You are viewing a single comment's thread from:
RE: Czy, aby na pewno pierwotni ludzie byli zacofani?
W rozwoju właśnie chodzi o specjalizację. Czasu mamy tyle samo co ludzie dawniej i musimy go odpowiednio rozplanować. Dlatego dziś każdy wykonuje jedną czynność w takim stopniu jakim jeszcze 200 lat temu nikt nie marzył. Dawniej trzeba było umieć niemal wszystko, ale jakość wykonywania takiej czynności była kiepska. Ludzie dawniej byli po prostu przystosowani, tak jak my jesteśmy przystosowani do współczesnych czasów. Nie poradzilibyśmy sobie w dawnych czasach, tak jak i jaskiniowiec dziś. Wymagałoby to pewnego okresu przyzwyczajenia. Nie twierdzę oczywiście, że pewne elementy nauki przetrwania są kompletnie zbędne, ale mieszkając w mieście prawdopodobnie nigdy ich nie wykorzystasz.
empty
Ależ nikt tej wiedzy nie zamyka. Trzeba tylko chcieć szukać. Oczywiście o ile mówimy o nauce gdzieś zarchiwizowanej, bo jak umarła ostatnia osoba, która pamiętała coś ważnego i nie chciała się z tym podzielić to już trudno.

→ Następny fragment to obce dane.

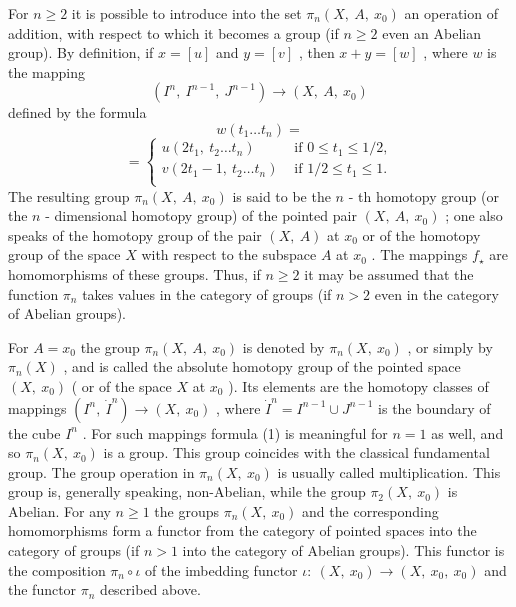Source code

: For $  n \geq 2 $ 
it is possible to introduce into the set $  \pi _{n} ( X ,\  A ,\  x _{0} ) $ 
an operation of addition, with respect to which it becomes a group (if $  n \geq 2 $ 
even an Abelian group). By definition, if $  x = [ u ] $ 
and $  y = [ v ] $ , 
then $  x + y = [ w ] $ , 
where $  w $ 
is the mapping$$ 
( I ^{n} ,\  I ^{n-1} ,\  J ^{n-1} )  
\rightarrow   ( X ,\  A ,\  x _{0} )
 $$ 
defined by the formula$$ \tag{1}
w ( t _{1} \dots t _{n} )  =
 $$ 
$$ 
=  
\left \{ 
\begin{array}{ll}
u ( 2 t _{1} ,\  t _{2} \dots t _{n} )  &  \textrm{ if }  0 \leq t _{1} \leq 1 / 2 ,  \\
v ( 2 t _{1} -1 ,\  t _{2} \dots t _{n} )  &  \textrm{ if }  1 / 2 \leq t _{1} \leq 1 .  \\
\end{array}

 \right .$$
The resulting group $  \pi _{n} ( X ,\  A ,\  x _{0} ) $ 
is said to be the $  n $ -
th homotopy group (or the $  n $ -
dimensional homotopy group) of the pointed pair $  ( X ,\  A ,\  x _{0} ) $ ; 
one also speaks of the homotopy group of the pair $  ( X ,\  A ) $ 
at $  x _{0} $ 
or of the homotopy group of the space $  X $ 
with respect to the subspace $  A $ 
at $  x _{0} $ . 
The mappings $  f _ \star  $ 
are homomorphisms of these groups. Thus, if $  n \geq 2 $ 
it may be assumed that the function $  \pi _{n} $ 
takes values in the category of groups (if $  n > 2 $ 
even in the category of Abelian groups).

For $  A = x _{0} $ 
the group $  \pi _{n} ( X ,\  A ,\  x _{0} ) $ 
is denoted by $  \pi _{n} ( X ,\  x _{0} ) $ , 
or simply by $  \pi _{n} (X) $ , 
and is called the absolute homotopy group of the pointed space $  ( X ,\  x _{0} ) $ (
or of the space $  X $ 
at $  x _{0} $ ). 
Its elements are the homotopy classes of mappings $  ( I ^{n} ,\  \dot{I}  ^{n} ) \rightarrow ( X ,\  x _{0} ) $ , 
where $  \dot{I}  ^{n} = I ^{n-1} \cup J ^{n-1} $ 
is the boundary of the cube $  I ^{n} $ . 
For such mappings formula (1) is meaningful for $  n = 1 $ 
as well, and so $  \pi _{n} ( X ,\  x _{0} ) $ 
is a group. This group coincides with the classical fundamental group. The group operation in $  \pi _{n} ( X ,\  x _{0} ) $ 
is usually called multiplication. This group is, generally speaking, non-Abelian, while the group $  \pi _{2} ( X ,\  x _{0} ) $ 
is Abelian. For any $  n \geq 1 $ 
the groups $  \pi _{n} ( X ,\  x _{0} ) $ 
and the corresponding homomorphisms form a functor from the category of pointed spaces into the category of groups (if $  n > 1 $ 
into the category of Abelian groups). This functor is the composition $  \pi _{n} \circ \iota $ 
of the imbedding functor $  \iota : \  ( X ,\  x _{0} ) \rightarrow ( X ,\  x _{0} ,\  x _{0} ) $ 
and the functor $  \pi _{n} $ 
described above.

W dodatku ludzie z natury są leniwi oraz szukają jak największej gratyfikacji jak najmniejszym kosztem. Programy rozrywkowe takiego czegoś dostarczają, wystarczy tylko patrzeć. Nikt nikomu nic nie wciska. zarówno telefon jak i telewizor trzeba sobie kupić samemu za swoje pieniądze. Nie zgodzę się również, że nie uczy się organizacji życia w szkołach (oraz przez rodziców), bo ja mam zupełnie inne odczucia, no ale porównuję tylko do swojego życia, więc trochę ciężko ekstrapolować na wszystkich. No i kończąc to odnoszę wrażenie, że ludzie sami chcą być "niewolnikami". Po co mają się interesować przeżyciem w dziczy, czy zbieraniem jedzenia, jak pójdzie do firmowej stołówki i w łatwy sposób się naje, rezygnując przy tym nad wolnością w składzie substancji odżywczych zawartych w takim posiłku. Fakt, że ludzie statystycznie żyją coraz dłużej i dostatniej pokazuje, że jako gatunek, chyba dobrze się dostosowaliśmy a "nieświadomość i podatność na manipulacje" to cechy zupełnie nie przystosowujące do dzisiejszego życia.
empty
Chodziło mi o statystyczną długość życia, która była zaniżana przez wszędobylskie choroby, głód czy "BHP? A co to jest?". Co do trucizn to zależy od dawki oraz konkretnego organizmu. Wszak można się uodpornić od nich przyjmując bardzo małe ilości. Stąd się biorą rekordy w stężeniach alkoholu we krwi większych nawet niż 1%, gdzie dawka śmiertelna to ok. 4 promile. Co do samej psychologii i reszty to już są nasze dywagacje. Dokumenty nie zastąpią usystematyzowanej wiedzy i reprezentują całe spektrum rzetelności i autentyczności od pełnej do żadnej. Z tego co ja czytałem to raczej są to techniki mało wyrafinowane i działają jedynie kiedy ktoś faktycznie chce dany produkt zakupić to za ich pomocą zrobi to wcześniej i za wyższą cenę.
empty
Nie każdy może jeść wszystko, co jadło się dawniej. Ludzie mają różne schorzenia oraz ich organizm może nie tolerować niektórych pokarmów. Najlepsza to nie dieta "stara", tylko racjonalna!